Radical scavenging activities of peels and pulps from cv. golden delicious apples as related to their phenolic composition.
Sommaire de l'article
The relationship between phenolic composition and radical scavenging activity of apple peel and pulp was investigated in fruit produced according to both organic and integrated agricultural methods. Apple tissue extracts were subjected to high-performance liquid chromatography separation, which showed that as compared with pulps, peels are richer in almost all of the quantified phenolics. Flavonols, flavanols, procyanidins, dihydrochalcones, and hydroxycinnamates were the identified phenolic classes in peel tissue, and the most abundant compounds were epicatechin, procyanidin B2, and phloridzin. Pulps were poorer in phytochemicals. Their major phenolics were procyanidins and hydroxycinnamates. Flavonols in amounts <20 mg/kg fresh weight (fw) were also found. In both peels and pulps, integrated production samples were richer in polyphenols. Among the 14 compounds identified, only phloridzin had a tendency to appear higher in organic peels. The total antioxidant capacities (TAC) of extracts were evaluated using the 1,1-diphenyl-2-picrylhydrazyl radical assay and were expressed as Trolox equivalents. Integrated peels gave the highest TAC (18.56 mM/kg fw), followed by organic peels (TAC = 14.96), integrated pulps (TAC = 7.12), and organic pulps (TAC = 6.28).
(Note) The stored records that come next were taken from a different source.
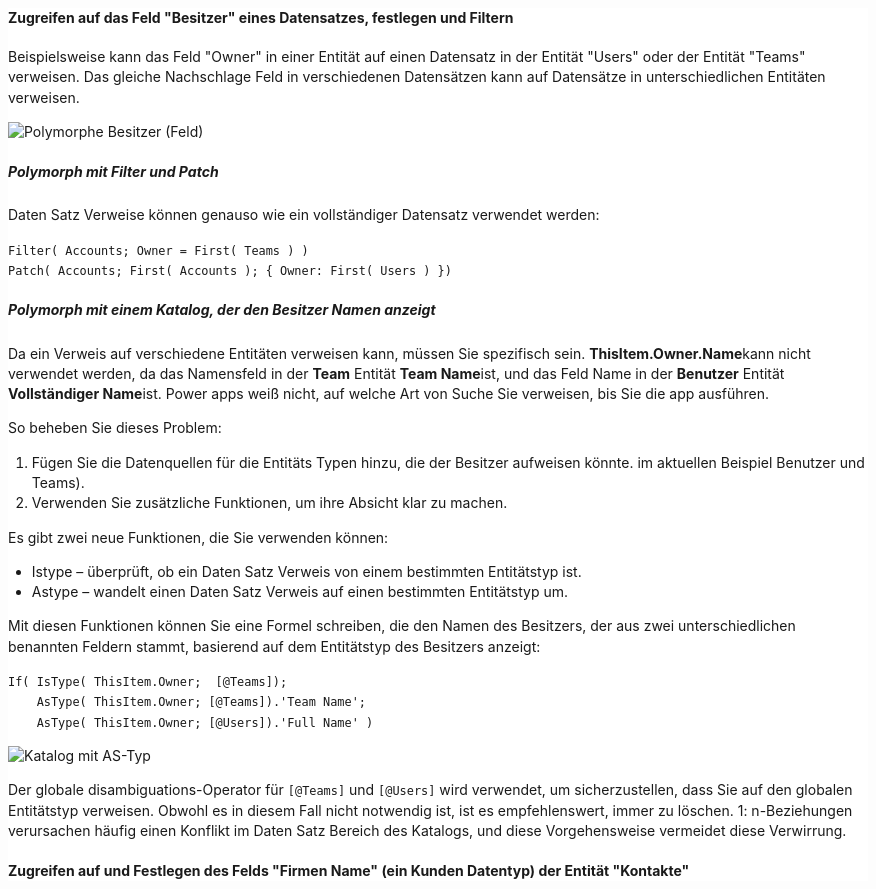 #### <a name="access-set-and-filter-on-the-owner-field-of-a-record"></a>Zugreifen auf das Feld "Besitzer" eines Datensatzes, festlegen und Filtern

Beispielsweise kann das Feld "Owner" in einer Entität auf einen Datensatz in der Entität "Users" oder der Entität "Teams" verweisen. Das gleiche Nachschlage Feld in verschiedenen Datensätzen kann auf Datensätze in unterschiedlichen Entitäten verweisen.
 
![Polymorphe Besitzer (Feld)](./media/use-native-cds-connector/Polymorphic1.png)
 
##### <a name="polymorphic-with-filter-and-patch"></a>Polymorph mit Filter und Patch

Daten Satz Verweise können genauso wie ein vollständiger Datensatz verwendet werden:

```powerapps-comma
Filter( Accounts; Owner = First( Teams ) )
Patch( Accounts; First( Accounts ); { Owner: First( Users ) })
```

##### <a name="polymorphic-with-a-gallery-displaying-owner-name"></a>Polymorph mit einem Katalog, der den Besitzer Namen anzeigt

Da ein Verweis auf verschiedene Entitäten verweisen kann, müssen Sie spezifisch sein. **ThisItem.Owner.Name**kann nicht verwendet werden, da das Namensfeld in der **Team** Entität **Team Name**ist, und das Feld Name in der **Benutzer** Entität **Vollständiger Name**ist. Power apps weiß nicht, auf welche Art von Suche Sie verweisen, bis Sie die app ausführen.

So beheben Sie dieses Problem: 

1. Fügen Sie die Datenquellen für die Entitäts Typen hinzu, die der Besitzer aufweisen könnte. im aktuellen Beispiel Benutzer und Teams).
2. Verwenden Sie zusätzliche Funktionen, um ihre Absicht klar zu machen.

Es gibt zwei neue Funktionen, die Sie verwenden können:

- Istype – überprüft, ob ein Daten Satz Verweis von einem bestimmten Entitätstyp ist.
- Astype – wandelt einen Daten Satz Verweis auf einen bestimmten Entitätstyp um.

Mit diesen Funktionen können Sie eine Formel schreiben, die den Namen des Besitzers, der aus zwei unterschiedlichen benannten Feldern stammt, basierend auf dem Entitätstyp des Besitzers anzeigt:

```powerapps-comma
If( IsType( ThisItem.Owner;  [@Teams]); 
    AsType( ThisItem.Owner; [@Teams]).'Team Name'; 
    AsType( ThisItem.Owner; [@Users]).'Full Name' )
```

![Katalog mit AS-Typ](./media/use-native-cds-connector/Polymorphic-And-AsType-in-Gallery.png)

Der globale disambiguations-Operator für `[@Teams]` und `[@Users]` wird verwendet, um sicherzustellen, dass Sie auf den globalen Entitätstyp verweisen. Obwohl es in diesem Fall nicht notwendig ist, ist es empfehlenswert, immer zu löschen. 1: n-Beziehungen verursachen häufig einen Konflikt im Daten Satz Bereich des Katalogs, und diese Vorgehensweise vermeidet diese Verwirrung.
 
#### <a name="access-and-set-the-company-name-field-a-customer-data-type-of-the-contacts-entity"></a>Zugreifen auf und Festlegen des Felds "Firmen Name" (ein Kunden Datentyp) der Entität "Kontakte"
In peels, the top contributors to the antioxidant activity were found to be flavonols, flavanols, and procyanidins, which accounted for about 90% of the total calculated activity whereas in pulps, the TAC was primarily derived from flavanols (monomers and polymers) together with hydroxycinnamates. A good correlation between the sum of polyphenols and the radical scavenging activities was found. Among the single classes of compounds, procyanidins (in peels and pulps) and flavonols (in peels) were statistically correlated to the TAC.